Required action
The answer must be an exact copy of all the data below.

Data provided
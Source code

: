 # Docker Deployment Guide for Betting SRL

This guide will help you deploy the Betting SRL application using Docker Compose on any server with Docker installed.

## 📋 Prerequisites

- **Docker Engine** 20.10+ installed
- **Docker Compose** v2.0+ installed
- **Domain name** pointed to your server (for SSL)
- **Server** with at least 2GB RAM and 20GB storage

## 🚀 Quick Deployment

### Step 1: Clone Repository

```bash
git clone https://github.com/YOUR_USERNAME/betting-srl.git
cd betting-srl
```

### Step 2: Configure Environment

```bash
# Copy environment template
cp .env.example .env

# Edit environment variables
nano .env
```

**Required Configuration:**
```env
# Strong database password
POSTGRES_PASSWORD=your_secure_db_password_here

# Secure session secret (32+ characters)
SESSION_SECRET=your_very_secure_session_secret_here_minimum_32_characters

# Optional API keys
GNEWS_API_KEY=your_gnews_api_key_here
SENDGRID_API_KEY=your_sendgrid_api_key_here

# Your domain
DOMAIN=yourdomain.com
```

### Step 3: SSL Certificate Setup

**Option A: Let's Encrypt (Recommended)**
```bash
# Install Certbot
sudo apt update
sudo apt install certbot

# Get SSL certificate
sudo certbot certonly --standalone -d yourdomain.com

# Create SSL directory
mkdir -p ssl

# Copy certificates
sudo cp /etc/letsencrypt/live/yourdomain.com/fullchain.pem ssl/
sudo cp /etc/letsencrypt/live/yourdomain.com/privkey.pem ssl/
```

Task response
Source code

: # Docker Deployment Guide for Betting SRL

This guide will help you deploy the Betting SRL application using Docker Compose on any server with Docker installed.

## 📋 Prerequisites

- **Docker Engine** 20.10+ installed
- **Docker Compose** v2.0+ installed
- **Domain name** pointed to your server (for SSL)
- **Server** with at least 2GB RAM and 20GB storage

## 🚀 Quick Deployment

### Step 1: Clone Repository

```bash
git clone https://github.com/YOUR_USERNAME/betting-srl.git
cd betting-srl
```

### Step 2: Configure Environment

```bash
# Copy environment template
cp .env.example .env

# Edit environment variables
nano .env
```

**Required Configuration:**
```env
# Strong database password
POSTGRES_PASSWORD=your_secure_db_password_here

# Secure session secret (32+ characters)
SESSION_SECRET=your_very_secure_session_secret_here_minimum_32_characters

# Optional API keys
GNEWS_API_KEY=your_gnews_api_key_here
SENDGRID_API_KEY=your_sendgrid_api_key_here

# Your domain
DOMAIN=yourdomain.com
```

### Step 3: SSL Certificate Setup

**Option A: Let's Encrypt (Recommended)**
```bash
# Install Certbot
sudo apt update
sudo apt install certbot

# Get SSL certificate
sudo certbot certonly --standalone -d yourdomain.com

# Create SSL directory
mkdir -p ssl

# Copy certificates
sudo cp /etc/letsencrypt/live/yourdomain.com/fullchain.pem ssl/
sudo cp /etc/letsencrypt/live/yourdomain.com/privkey.pem ssl/
```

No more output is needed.